I have always wanted 4 kids but we currently,and if my husband has his way, only have 3. They are the best. I was one of two children and my husband was one of five. I always thought that it was boring with just my brother and I. We have great parents and they did tons of stuff with us but there was still only one boy to play with when no one else was around. We were three years apart, me being the oldest.
My husband was the baby of 5 and he didn't like it too much because he said they were always "poor." Basically, he didn't get everything he wanted when he wanted it...They all went to private school and he had a car when he turned 16 so believe me they were not poor! But there were hand me downs and sometimes the cheaper things had to be bought over the cooler things etc. but "things" aren't everything.
Anyway, all that to say- it's what you and your husband want. Do you want to start all over?

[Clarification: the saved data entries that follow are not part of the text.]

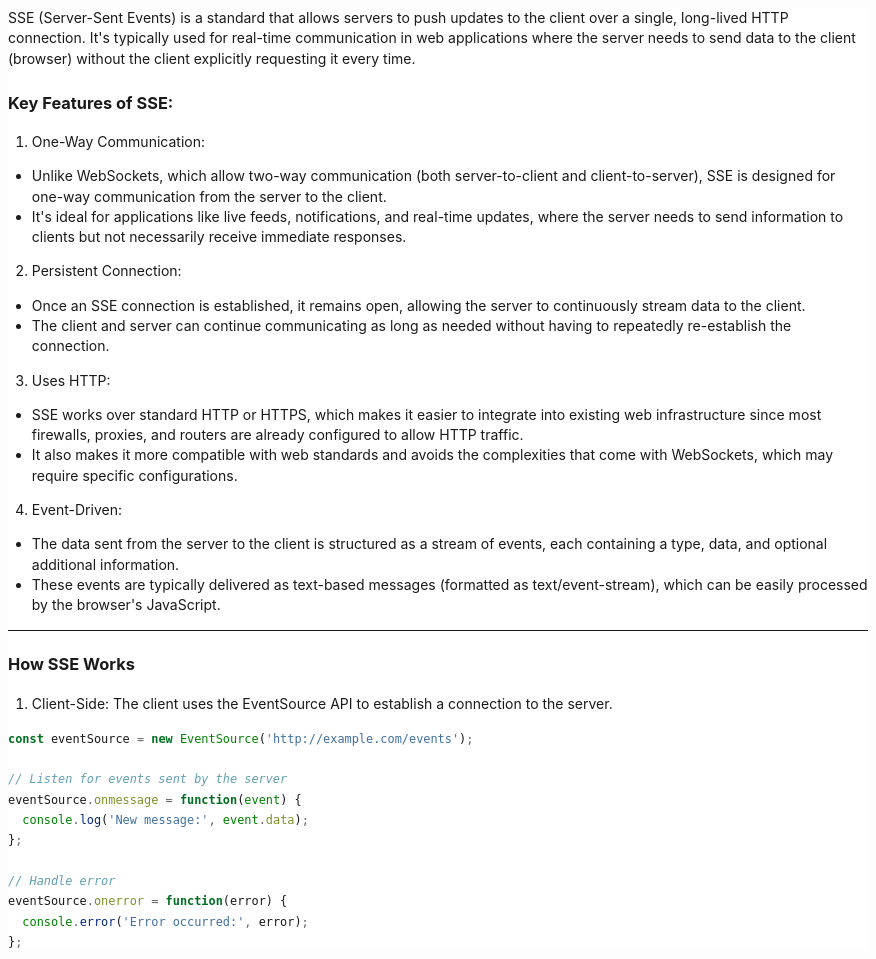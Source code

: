 
SSE (Server-Sent Events) is a standard that allows servers to push updates to the client over a single, long-lived HTTP connection. It's typically used for real-time communication in web applications where the server needs to send data to the client (browser) without the client explicitly requesting it every time.


### Key Features of SSE:

1. One-Way Communication:

- Unlike WebSockets, which allow two-way communication (both server-to-client and client-to-server), SSE is designed for one-way communication from the server to the client.
- It's ideal for applications like live feeds, notifications, and real-time updates, where the server needs to send information to clients but not necessarily receive immediate responses.

2. Persistent Connection:

- Once an SSE connection is established, it remains open, allowing the server to continuously stream data to the client.
- The client and server can continue communicating as long as needed without having to repeatedly re-establish the connection.

3. Uses HTTP:

- SSE works over standard HTTP or HTTPS, which makes it easier to integrate into existing web infrastructure since most firewalls, proxies, and routers are already configured to allow HTTP traffic.
- It also makes it more compatible with web standards and avoids the complexities that come with WebSockets, which may require specific configurations.

4. Event-Driven:

- The data sent from the server to the client is structured as a stream of events, each containing a type, data, and optional additional information.
- These events are typically delivered as text-based messages (formatted as text/event-stream), which can be easily processed by the browser's JavaScript.

---
### How SSE Works

1. Client-Side: The client uses the EventSource API to establish a connection to the server.

```js
const eventSource = new EventSource('http://example.com/events');

// Listen for events sent by the server
eventSource.onmessage = function(event) {
  console.log('New message:', event.data);
};

// Handle error
eventSource.onerror = function(error) {
  console.error('Error occurred:', error);
};

```
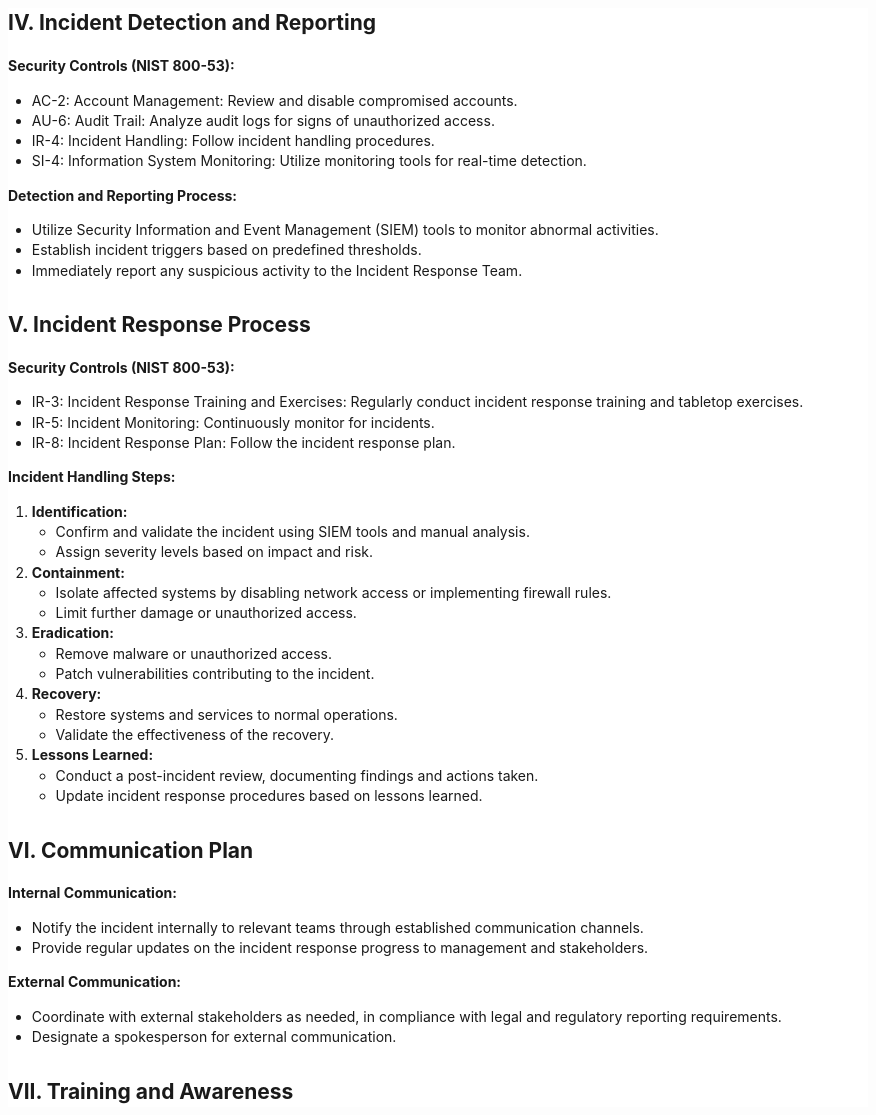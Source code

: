 ## IV. Incident Detection and Reporting

**Security Controls (NIST 800-53):**
- AC-2: Account Management: Review and disable compromised accounts.
- AU-6: Audit Trail: Analyze audit logs for signs of unauthorized access.
- IR-4: Incident Handling: Follow incident handling procedures.
- SI-4: Information System Monitoring: Utilize monitoring tools for real-time detection.

**Detection and Reporting Process:**
- Utilize Security Information and Event Management (SIEM) tools to monitor abnormal activities.
- Establish incident triggers based on predefined thresholds.
- Immediately report any suspicious activity to the Incident Response Team.

## V. Incident Response Process

**Security Controls (NIST 800-53):**
- IR-3: Incident Response Training and Exercises: Regularly conduct incident response training and tabletop exercises.
- IR-5: Incident Monitoring: Continuously monitor for incidents.
- IR-8: Incident Response Plan: Follow the incident response plan.

**Incident Handling Steps:**
1. **Identification:**
   - Confirm and validate the incident using SIEM tools and manual analysis.
   - Assign severity levels based on impact and risk.
2. **Containment:**
   - Isolate affected systems by disabling network access or implementing firewall rules.
   - Limit further damage or unauthorized access.
3. **Eradication:**
   - Remove malware or unauthorized access.
   - Patch vulnerabilities contributing to the incident.
4. **Recovery:**
   - Restore systems and services to normal operations.
   - Validate the effectiveness of the recovery.
5. **Lessons Learned:**
   - Conduct a post-incident review, documenting findings and actions taken.
   - Update incident response procedures based on lessons learned.

## VI. Communication Plan

**Internal Communication:**
- Notify the incident internally to relevant teams through established communication channels.
- Provide regular updates on the incident response progress to management and stakeholders.

**External Communication:**
- Coordinate with external stakeholders as needed, in compliance with legal and regulatory reporting requirements.
- Designate a spokesperson for external communication.

## VII. Training and Awareness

Do you want the responsibility of another child because once you pass two you are definitely outnumbered! :) It is great though and I wouldn't trade my kids for nothing-as a matter of fact, I am trying to convince my husband of number 4. No, my kids don't have everything that every kid has but they have everything they need and no I don't dress them funny. :) We live debt free except for our home and we have a savings for our kids and their college funds. Even if it's only a little bit it's a start and there is all kinds of funding out there these days like scholarships and if you go to an in state college it is much more affordable. I don't know if this helps but I hope it did.

One last thing- you said that your husband would like to have another boy specifically, is he prepared if it's a girl? Just wondering.
Blessings!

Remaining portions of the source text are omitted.